→ WHAT IS BEING ASKED:
Below are some records; output exactly the lines from the line with "- Markdown for content" to the line with "All content is", both ends kept, and nothing more.

(Rendered images with source text)
● ● ●
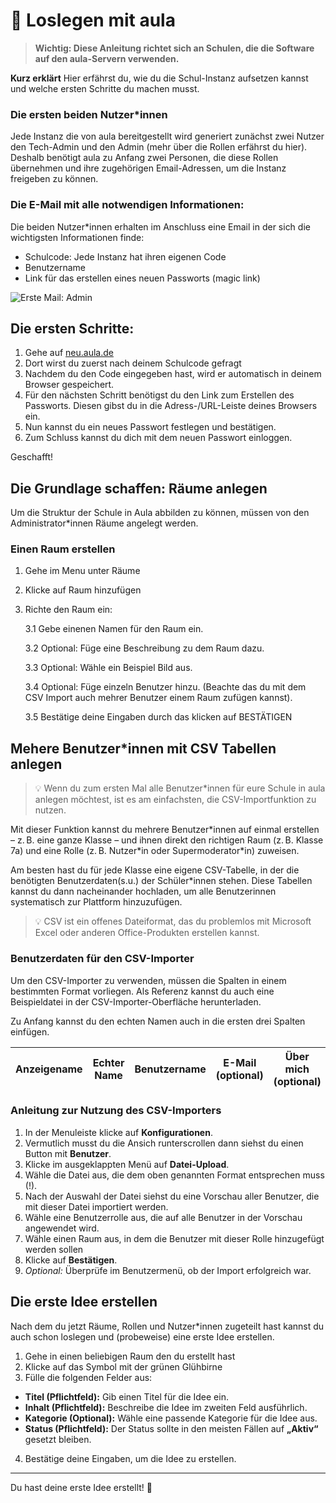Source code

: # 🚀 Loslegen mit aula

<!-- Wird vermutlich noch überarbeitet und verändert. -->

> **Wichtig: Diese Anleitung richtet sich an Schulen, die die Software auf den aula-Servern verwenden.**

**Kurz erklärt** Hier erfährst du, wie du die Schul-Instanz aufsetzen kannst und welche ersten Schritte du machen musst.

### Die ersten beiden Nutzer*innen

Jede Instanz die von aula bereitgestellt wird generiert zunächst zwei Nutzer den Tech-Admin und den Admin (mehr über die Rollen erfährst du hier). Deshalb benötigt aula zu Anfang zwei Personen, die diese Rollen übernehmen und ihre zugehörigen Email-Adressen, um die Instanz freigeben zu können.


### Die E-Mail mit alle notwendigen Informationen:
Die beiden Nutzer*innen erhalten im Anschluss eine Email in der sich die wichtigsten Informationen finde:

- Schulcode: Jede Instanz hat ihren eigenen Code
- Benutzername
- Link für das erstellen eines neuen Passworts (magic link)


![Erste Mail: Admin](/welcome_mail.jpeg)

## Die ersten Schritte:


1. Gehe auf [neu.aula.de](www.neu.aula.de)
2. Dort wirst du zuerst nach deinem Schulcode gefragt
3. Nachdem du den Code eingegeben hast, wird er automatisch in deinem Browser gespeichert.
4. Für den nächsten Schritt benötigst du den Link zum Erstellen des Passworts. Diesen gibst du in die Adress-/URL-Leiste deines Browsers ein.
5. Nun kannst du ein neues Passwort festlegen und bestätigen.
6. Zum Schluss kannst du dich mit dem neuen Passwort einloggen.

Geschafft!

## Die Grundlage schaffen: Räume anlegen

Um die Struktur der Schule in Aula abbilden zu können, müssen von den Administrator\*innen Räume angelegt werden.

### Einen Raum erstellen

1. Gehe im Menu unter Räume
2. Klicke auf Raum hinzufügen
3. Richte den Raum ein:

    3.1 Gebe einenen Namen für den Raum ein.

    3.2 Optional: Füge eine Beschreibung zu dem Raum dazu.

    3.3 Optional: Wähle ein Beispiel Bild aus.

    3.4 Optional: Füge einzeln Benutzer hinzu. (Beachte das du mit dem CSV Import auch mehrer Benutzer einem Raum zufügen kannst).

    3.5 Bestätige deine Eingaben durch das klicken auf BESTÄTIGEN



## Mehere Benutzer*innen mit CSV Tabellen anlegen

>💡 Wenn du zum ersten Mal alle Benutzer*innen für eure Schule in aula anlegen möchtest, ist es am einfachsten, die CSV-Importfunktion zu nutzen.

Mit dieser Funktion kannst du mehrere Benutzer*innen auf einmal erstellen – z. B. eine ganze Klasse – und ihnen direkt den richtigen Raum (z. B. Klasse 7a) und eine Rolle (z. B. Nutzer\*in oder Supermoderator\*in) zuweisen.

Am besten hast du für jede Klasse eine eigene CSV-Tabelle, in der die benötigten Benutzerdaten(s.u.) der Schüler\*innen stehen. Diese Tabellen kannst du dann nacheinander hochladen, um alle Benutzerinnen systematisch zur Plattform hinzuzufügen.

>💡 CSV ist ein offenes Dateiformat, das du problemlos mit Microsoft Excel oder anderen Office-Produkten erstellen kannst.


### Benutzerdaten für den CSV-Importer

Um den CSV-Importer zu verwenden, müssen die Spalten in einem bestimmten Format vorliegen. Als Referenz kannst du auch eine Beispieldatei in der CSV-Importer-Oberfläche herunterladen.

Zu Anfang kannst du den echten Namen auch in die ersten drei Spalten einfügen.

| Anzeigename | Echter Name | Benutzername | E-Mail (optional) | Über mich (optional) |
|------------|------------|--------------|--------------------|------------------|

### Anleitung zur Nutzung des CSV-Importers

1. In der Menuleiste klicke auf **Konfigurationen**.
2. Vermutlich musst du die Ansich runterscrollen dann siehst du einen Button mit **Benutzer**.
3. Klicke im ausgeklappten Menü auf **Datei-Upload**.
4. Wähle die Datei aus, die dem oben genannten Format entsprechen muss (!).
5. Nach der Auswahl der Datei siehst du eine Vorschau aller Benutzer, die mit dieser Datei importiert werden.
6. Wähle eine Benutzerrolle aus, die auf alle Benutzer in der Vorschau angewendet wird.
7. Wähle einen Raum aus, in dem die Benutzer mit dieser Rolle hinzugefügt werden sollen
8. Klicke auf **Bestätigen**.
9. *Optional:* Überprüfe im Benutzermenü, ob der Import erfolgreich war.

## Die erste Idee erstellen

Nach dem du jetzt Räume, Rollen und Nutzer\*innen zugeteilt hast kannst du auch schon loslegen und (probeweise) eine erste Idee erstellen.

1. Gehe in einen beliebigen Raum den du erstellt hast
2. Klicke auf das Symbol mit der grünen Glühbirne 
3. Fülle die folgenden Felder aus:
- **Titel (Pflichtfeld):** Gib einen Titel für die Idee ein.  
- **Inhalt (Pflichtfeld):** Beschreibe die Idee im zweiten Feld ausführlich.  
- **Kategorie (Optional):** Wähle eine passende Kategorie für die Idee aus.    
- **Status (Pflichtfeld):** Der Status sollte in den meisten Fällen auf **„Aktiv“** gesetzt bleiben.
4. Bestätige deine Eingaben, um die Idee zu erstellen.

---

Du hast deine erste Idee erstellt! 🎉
● ● ●
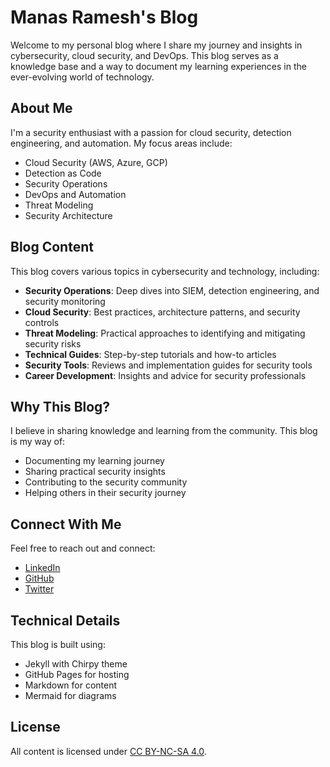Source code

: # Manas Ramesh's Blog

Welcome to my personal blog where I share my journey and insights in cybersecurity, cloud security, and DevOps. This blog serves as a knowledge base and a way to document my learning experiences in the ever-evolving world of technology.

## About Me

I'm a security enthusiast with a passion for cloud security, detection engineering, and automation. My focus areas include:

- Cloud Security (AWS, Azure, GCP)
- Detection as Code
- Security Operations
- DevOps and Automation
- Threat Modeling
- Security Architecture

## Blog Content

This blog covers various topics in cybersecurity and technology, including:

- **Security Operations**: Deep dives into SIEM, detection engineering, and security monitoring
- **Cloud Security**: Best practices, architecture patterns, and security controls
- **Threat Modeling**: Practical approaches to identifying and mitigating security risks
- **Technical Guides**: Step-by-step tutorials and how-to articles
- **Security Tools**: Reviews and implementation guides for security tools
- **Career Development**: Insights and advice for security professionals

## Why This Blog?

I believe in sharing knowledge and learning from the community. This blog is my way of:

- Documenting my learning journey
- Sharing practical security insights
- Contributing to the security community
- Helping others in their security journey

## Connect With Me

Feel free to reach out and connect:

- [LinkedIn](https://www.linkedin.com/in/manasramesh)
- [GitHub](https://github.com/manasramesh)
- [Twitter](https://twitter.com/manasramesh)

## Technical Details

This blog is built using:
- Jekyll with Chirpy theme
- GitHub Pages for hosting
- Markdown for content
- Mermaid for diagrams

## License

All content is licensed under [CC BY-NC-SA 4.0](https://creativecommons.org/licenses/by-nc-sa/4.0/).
● ● ●
→ RESPONSE TO THIS EXERCISE:
- Markdown for content
- Mermaid for diagrams

## License

All content is licensed under [CC BY-NC-SA 4.0](https://creativecommons.org/licenses/by-nc-sa/4.0/).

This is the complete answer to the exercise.